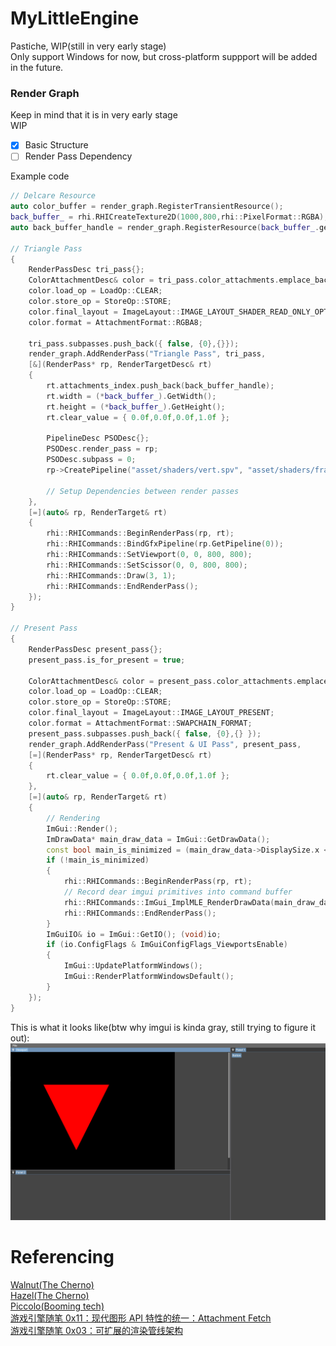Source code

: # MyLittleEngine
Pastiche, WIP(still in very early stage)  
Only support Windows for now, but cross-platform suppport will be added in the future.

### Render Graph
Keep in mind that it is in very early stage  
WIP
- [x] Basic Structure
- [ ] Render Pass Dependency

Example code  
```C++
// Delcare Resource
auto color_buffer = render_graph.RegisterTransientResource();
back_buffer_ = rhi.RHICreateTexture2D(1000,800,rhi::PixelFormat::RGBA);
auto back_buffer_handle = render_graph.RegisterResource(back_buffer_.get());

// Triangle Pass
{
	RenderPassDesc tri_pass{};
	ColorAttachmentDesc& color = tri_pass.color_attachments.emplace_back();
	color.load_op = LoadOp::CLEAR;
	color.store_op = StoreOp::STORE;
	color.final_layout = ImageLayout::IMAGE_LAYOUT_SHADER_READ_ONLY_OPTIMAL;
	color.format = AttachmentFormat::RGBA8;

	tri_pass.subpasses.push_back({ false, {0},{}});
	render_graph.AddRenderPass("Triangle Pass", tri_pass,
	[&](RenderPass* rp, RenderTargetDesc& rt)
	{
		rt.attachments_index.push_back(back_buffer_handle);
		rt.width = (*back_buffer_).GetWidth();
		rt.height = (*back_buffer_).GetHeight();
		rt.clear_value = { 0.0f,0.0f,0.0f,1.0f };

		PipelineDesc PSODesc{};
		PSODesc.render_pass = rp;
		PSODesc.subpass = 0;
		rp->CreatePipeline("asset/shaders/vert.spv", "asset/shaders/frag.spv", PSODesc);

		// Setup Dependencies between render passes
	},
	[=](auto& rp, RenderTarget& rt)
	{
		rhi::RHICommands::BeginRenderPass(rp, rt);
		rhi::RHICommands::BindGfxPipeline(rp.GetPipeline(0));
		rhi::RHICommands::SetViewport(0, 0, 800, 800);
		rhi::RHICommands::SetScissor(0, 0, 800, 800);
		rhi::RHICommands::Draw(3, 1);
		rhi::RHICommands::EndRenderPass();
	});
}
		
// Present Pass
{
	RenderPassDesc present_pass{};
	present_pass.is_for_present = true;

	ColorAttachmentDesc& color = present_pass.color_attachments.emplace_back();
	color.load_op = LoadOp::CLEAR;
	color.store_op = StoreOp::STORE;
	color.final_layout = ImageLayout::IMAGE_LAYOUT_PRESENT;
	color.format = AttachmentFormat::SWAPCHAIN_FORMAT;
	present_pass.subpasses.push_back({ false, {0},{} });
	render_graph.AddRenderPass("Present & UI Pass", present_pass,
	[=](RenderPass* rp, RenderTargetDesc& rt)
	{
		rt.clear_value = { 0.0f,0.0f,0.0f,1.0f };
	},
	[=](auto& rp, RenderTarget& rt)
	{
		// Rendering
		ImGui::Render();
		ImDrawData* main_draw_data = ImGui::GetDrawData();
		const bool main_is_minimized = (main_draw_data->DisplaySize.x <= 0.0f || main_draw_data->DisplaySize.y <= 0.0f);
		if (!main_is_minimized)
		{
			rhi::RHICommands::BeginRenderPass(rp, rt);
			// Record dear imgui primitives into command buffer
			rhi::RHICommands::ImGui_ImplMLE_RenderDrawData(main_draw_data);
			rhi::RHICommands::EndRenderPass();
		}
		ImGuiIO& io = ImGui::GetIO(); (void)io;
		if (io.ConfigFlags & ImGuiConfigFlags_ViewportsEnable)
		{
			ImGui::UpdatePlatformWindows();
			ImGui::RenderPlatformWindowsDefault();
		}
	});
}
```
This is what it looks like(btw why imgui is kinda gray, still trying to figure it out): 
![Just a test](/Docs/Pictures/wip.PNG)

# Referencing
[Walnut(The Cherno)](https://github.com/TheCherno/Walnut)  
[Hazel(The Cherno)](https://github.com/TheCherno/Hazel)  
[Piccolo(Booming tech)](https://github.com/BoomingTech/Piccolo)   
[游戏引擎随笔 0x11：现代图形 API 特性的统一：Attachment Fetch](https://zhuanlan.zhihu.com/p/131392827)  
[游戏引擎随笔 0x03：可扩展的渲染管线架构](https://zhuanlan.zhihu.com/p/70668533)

==

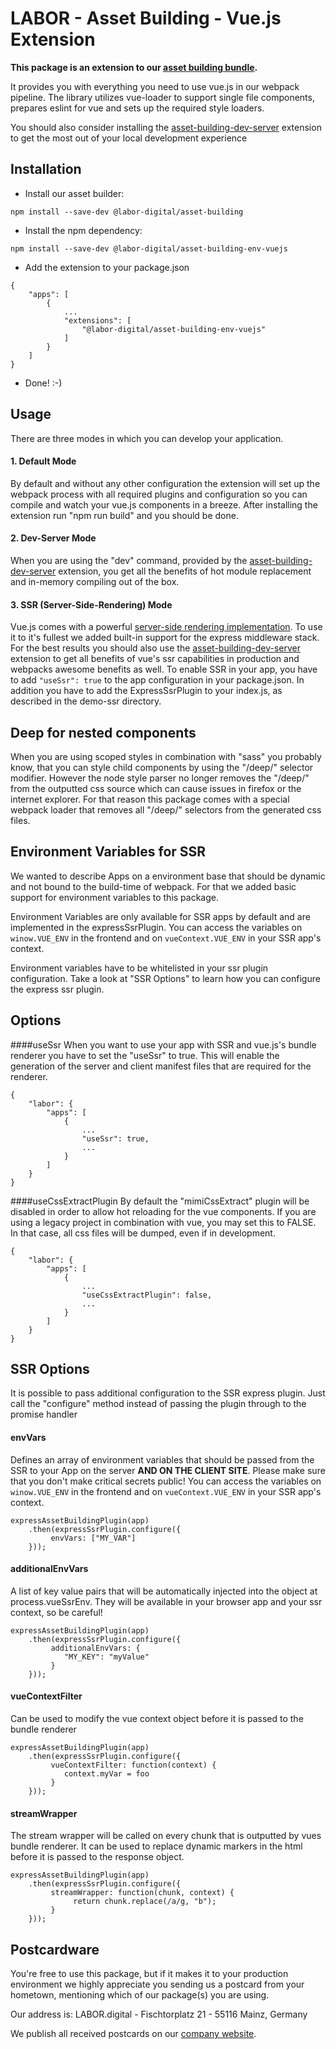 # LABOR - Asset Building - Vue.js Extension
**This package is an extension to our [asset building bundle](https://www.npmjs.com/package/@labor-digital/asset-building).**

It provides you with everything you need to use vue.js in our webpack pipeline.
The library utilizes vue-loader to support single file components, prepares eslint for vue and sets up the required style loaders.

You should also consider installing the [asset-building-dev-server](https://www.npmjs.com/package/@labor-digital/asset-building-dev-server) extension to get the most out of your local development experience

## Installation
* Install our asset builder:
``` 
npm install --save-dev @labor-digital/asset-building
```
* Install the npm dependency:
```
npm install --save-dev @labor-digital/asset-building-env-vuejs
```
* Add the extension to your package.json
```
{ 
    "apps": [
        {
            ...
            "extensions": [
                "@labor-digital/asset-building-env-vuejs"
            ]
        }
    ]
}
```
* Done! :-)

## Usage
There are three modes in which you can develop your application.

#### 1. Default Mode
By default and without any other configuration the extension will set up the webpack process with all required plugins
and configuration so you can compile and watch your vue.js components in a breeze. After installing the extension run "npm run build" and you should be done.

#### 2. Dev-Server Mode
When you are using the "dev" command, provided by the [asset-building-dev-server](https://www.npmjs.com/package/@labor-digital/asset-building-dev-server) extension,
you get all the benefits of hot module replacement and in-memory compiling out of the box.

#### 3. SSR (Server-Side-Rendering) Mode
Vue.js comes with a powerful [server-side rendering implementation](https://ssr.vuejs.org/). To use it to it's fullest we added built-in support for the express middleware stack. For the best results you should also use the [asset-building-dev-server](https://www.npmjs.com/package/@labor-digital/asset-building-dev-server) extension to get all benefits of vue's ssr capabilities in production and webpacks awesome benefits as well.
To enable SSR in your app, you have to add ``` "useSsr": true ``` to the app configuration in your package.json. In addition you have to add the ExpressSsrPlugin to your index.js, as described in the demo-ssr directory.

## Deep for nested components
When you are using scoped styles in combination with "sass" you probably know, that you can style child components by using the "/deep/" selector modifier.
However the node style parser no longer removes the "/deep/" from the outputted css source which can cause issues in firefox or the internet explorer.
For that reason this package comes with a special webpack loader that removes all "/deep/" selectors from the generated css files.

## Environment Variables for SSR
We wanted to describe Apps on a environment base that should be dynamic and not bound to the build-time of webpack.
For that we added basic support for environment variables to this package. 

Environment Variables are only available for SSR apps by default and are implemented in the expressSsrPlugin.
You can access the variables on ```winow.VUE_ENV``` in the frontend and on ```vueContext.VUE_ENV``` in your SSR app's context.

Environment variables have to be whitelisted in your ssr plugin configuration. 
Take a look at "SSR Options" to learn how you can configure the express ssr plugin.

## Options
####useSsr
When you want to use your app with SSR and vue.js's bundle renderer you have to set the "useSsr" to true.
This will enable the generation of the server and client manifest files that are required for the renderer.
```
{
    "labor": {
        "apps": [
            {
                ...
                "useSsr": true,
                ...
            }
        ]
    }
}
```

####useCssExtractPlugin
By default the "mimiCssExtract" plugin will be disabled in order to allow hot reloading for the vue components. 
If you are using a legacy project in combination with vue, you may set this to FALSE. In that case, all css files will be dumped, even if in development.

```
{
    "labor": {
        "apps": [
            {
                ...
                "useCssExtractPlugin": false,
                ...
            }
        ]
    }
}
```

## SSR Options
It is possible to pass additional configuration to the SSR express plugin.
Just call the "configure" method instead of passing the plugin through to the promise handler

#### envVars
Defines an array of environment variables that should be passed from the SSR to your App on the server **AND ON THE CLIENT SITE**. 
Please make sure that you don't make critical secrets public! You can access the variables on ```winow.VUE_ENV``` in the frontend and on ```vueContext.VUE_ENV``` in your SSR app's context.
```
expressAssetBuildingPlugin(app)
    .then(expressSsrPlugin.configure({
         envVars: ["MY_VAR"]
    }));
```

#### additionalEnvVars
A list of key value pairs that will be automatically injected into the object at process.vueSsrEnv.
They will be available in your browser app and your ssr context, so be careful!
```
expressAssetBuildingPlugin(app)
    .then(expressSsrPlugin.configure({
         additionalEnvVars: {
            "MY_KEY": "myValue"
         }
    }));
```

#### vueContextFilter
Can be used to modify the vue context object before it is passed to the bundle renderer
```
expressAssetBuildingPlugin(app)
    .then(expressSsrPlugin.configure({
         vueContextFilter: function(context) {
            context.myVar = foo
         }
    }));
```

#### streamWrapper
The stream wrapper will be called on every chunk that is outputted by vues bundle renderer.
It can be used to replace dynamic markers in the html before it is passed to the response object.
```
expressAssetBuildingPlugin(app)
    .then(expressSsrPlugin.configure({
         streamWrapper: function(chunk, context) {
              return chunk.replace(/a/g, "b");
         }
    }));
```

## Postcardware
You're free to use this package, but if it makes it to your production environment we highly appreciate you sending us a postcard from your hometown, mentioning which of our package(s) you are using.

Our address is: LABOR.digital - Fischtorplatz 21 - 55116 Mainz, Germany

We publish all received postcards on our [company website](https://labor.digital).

* * *

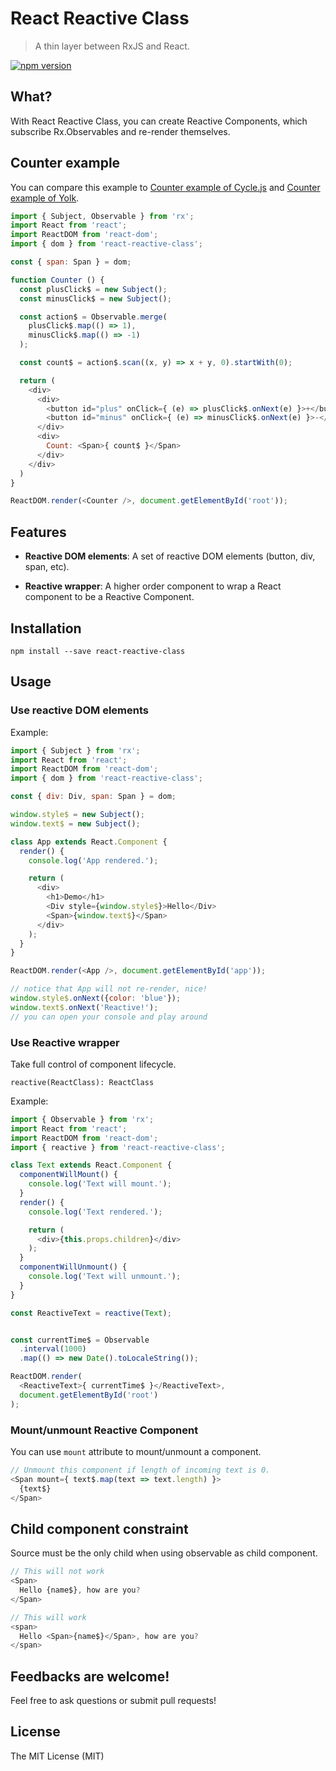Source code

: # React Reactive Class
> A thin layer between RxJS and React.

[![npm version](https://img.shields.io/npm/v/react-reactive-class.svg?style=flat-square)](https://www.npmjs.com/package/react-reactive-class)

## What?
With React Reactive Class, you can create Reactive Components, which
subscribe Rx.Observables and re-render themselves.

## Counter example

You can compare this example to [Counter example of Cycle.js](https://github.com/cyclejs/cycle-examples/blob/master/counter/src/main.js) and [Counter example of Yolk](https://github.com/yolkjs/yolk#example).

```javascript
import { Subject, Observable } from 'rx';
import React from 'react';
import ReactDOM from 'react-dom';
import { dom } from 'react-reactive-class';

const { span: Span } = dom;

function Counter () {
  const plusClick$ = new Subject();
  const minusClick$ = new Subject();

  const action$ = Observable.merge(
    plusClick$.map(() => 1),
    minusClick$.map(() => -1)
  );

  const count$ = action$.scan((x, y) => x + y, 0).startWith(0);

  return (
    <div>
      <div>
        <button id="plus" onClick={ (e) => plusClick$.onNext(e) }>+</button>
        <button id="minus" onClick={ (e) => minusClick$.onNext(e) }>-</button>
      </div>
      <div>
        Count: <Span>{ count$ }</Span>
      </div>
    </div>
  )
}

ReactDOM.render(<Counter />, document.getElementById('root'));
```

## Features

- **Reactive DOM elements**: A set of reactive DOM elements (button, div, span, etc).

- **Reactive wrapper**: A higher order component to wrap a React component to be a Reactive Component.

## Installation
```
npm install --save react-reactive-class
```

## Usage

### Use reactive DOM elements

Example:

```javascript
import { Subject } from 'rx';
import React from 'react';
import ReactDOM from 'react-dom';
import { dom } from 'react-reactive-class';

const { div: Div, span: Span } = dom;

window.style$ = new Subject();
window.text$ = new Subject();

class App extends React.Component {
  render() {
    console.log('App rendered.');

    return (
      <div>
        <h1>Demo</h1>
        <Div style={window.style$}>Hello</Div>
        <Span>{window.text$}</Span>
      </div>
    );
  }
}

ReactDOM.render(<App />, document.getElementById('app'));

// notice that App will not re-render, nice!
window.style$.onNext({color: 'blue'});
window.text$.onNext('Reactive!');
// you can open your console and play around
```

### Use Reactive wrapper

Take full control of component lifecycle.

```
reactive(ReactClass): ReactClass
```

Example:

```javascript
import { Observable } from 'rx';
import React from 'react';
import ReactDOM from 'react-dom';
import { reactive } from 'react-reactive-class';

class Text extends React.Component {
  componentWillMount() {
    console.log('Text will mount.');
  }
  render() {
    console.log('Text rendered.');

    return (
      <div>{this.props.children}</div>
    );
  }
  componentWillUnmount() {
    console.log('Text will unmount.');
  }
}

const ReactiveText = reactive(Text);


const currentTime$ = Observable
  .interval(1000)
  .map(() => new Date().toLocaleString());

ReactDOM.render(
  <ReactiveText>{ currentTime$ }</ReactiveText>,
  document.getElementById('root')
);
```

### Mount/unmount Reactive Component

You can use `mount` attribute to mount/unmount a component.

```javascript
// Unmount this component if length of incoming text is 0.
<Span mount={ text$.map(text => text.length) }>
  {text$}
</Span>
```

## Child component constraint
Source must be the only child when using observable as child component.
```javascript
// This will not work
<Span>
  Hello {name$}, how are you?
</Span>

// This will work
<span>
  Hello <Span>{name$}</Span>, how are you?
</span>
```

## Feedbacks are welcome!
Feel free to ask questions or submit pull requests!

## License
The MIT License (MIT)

[TASK OBJECTIVE] Please copy each line of the material that contains the word "style".

[SOLUTION]
The library utilizes vue-loader to support single file components, prepares eslint for vue and sets up the required style loaders.
When you are using scoped styles in combination with "sass" you probably know, that you can style child components by using the "/deep/" selector modifier.
However the node style parser no longer removes the "/deep/" from the outputted css source which can cause issues in firefox or the internet explorer.
[![npm version](https://img.shields.io/npm/v/react-reactive-class.svg?style=flat-square)](https://www.npmjs.com/package/react-reactive-class)
window.style$ = new Subject();
        <Div style={window.style$}>Hello</Div>
window.style$.onNext({color: 'blue'});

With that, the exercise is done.